By: Valerie Fitton-Kane
When you go to the doctor for a check-up, do you go just to get your blood pressure checked? Probably not. More than likely, your doctor checks your blood pressure, listens to your heart, takes a blood sample, and asks you lots of questions about your physical and mental symptoms. You talk to him or her about that funny rash you had last week, and you ask for a refill on your birth control or allergy medication. This is integrated healthcare. Our doctors never just test for or treat one disease when they see you. They test you for anything and everything … and they cover off contraception and other preventative care while they’re at it.
Meanwhile, our public health experts and government officials are providing all sorts of services that, while we don’t often think of them in terms of health, they do help to keep us healthy. For example, they ensure clean, uncontaminated water comes out of your kitchen faucet every morning. And they’re helping to drill it into your head that you need to wash your hands when you finish in the bathroom … and darn it, you better wash them correctly.
In developing countries, there aren’t always doctors and nurses, public health experts, or strong governments to provide all of these services. Quite often, there are non-governmental organizations (NGOs) that specialize in delivering a few key services such as the treatment of eye diseases or the building of wells to provide clean water. Some organizations, such as CARE or Save the Children, have expanded to provide a range of different services, but quite often it takes many government and non-government groups with various specialties to deliver all the services that you and I are used to. And even then, service delivery is often pretty uneven because most of the organizations that deliver these services have to ask for donations from people like us in order to pay for the work they do.
A couple of weeks ago, I attended CARE‘s annual conference, which was focused on how organizations working in developing countries can help women and girls become healthy, educated, and self-sufficient. Two influential people – Melinda Gates and Raj Shah (Administrator for USAID) – shared their views on the matter, and the one message that came through loud and clear was this: All of the organizations doing this work need to coordinate, collaborate, and integrate the services they provide.
Duh, right? Integrated healthcare is what we expect in the US. Why wouldn’t we aim to provide that service elsewhere?
Well, coordinating, collaborating, and integrating healthcare isn’t easy. Each organization believes they provide the best service. Each organization has different levels of resources to be able to deliver services. Someone has to decide:
- What healthcare services are really needed? Sometimes this is obvious: Every country needs healthcare workers that can provide basic first aid and help deliver babies. Every country needs to educate people on how to avoid infectious diseases by practicing good hygiene. But many countries have specific diseases that plague their people, and these diseases require specific medicines and programs to address them.
- Where are healthcare services needed? Where are the people and what are the diseases and other health issues each cluster of people have in common?
- Who is best suited to provide the healthcare services needed? Can the country government handle it? Do they need assistance from specialists or NGOs?
- How can healthcare services be delivered to the people?
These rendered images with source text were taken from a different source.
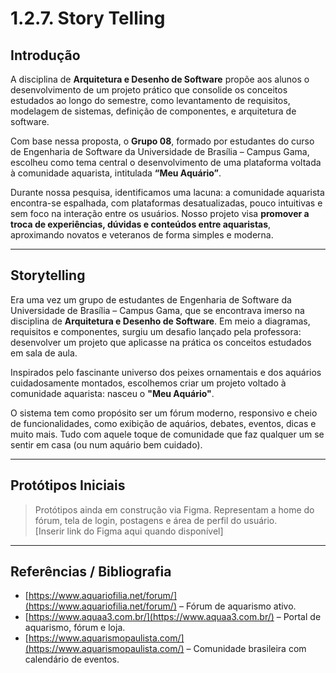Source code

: # 1.2.7. Story Telling

## Introdução

A disciplina de **Arquitetura e Desenho de Software** propõe aos alunos o desenvolvimento de um projeto prático que consolide os conceitos estudados ao longo do semestre, como levantamento de requisitos, modelagem de sistemas, definição de componentes, e arquitetura de software.  

Com base nessa proposta, o **Grupo 08**, formado por estudantes do curso de Engenharia de Software da Universidade de Brasília – Campus Gama, escolheu como tema central o desenvolvimento de uma plataforma voltada à comunidade aquarista, intitulada **“Meu Aquário”**.

Durante nossa pesquisa, identificamos uma lacuna: a comunidade aquarista encontra-se espalhada, com plataformas desatualizadas, pouco intuitivas e sem foco na interação entre os usuários. Nosso projeto visa **promover a troca de experiências, dúvidas e conteúdos entre aquaristas**, aproximando novatos e veteranos de forma simples e moderna.

---

## Storytelling

Era uma vez um grupo de estudantes de Engenharia de Software da Universidade de Brasília – Campus Gama, que se encontrava imerso na disciplina de **Arquitetura e Desenho de Software**. Em meio a diagramas, requisitos e componentes, surgiu um desafio lançado pela professora: desenvolver um projeto que aplicasse na prática os conceitos estudados em sala de aula.

Inspirados pelo fascinante universo dos peixes ornamentais e dos aquários cuidadosamente montados, escolhemos criar um projeto voltado à comunidade aquarista: nasceu o **"Meu Aquário"**.

O sistema tem como propósito ser um fórum moderno, responsivo e cheio de funcionalidades, como exibição de aquários, debates, eventos, dicas e muito mais. Tudo com aquele toque de comunidade que faz qualquer um se sentir em casa (ou num aquário bem cuidado).

---

## Protótipos Iniciais

> Protótipos ainda em construção via Figma. Representam a home do fórum, tela de login, postagens e área de perfil do usuário.  
> [Inserir link do Figma aqui quando disponível]

---

## Referências / Bibliografia

- [https://www.aquariofilia.net/forum/](https://www.aquariofilia.net/forum/) – Fórum de aquarismo ativo.
- [https://www.aquaa3.com.br/](https://www.aquaa3.com.br/) – Portal de aquarismo, fórum e loja.
- [https://www.aquarismopaulista.com/](https://www.aquarismopaulista.com/) – Comunidade brasileira com calendário de eventos.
If some people live out in the country where there are no roads or health clinics, what is the best way to reach them with healthcare services?
- When can healthcare services be delivered? Some infectious diseases are best treated if medicine is given to everyone in the community at once. When can we do that?
Also important: How do we ensure that people continue to get the healthcare services they need without interruption? Poor people can’t often afford healthcare services (even in the US!) and if the government or an NGO can no longer afford to provide the services for free, people won’t get the healthcare they need. They’ll get sick and might die.
The Global Network believes that a country government is best placed to ensure coordinated, integrated healthcare is provided to its people. We work with the World Health Organization and others to help countries make plans for integrated healthcare, and we encourage NGOs to always work with a country government, not independent of it. We don’t want to create new corps of community health workers that only offer treatment for the diseases we care about; we want to find groups of community health workers that can add neglected tropical diseases to all the other services they deliver. We don’t want country governments or NGOs to deliver treatment for just one NTD; we want them to deliver treatment for all the NTDs that affect their population. If one NGO is a specialist in malaria and another is a specialist in lymphatic filariasis, can’t they work together to deliver bed nets? (Both diseases are transmitted by the same mosquito.)
It all sounds so simple and obvious, but it’s not. Governments are not always strong enough and they don’t always have enough human resources to answer the questions above and then coordinate a number of service providers. NGOs are often competing for donor money, or sometimes they don’t agree on how to provide a particular service, so it can be hard to get them to work together.
But if we want a range healthcare services provided continuously over time to people who can’t afford to pay for it, coordination, collaboration, and integration is the only way to go.
Valerie Fitton-Kane is the Senior Resource Development Officer at Global Network for Neglected Tropical Diseases.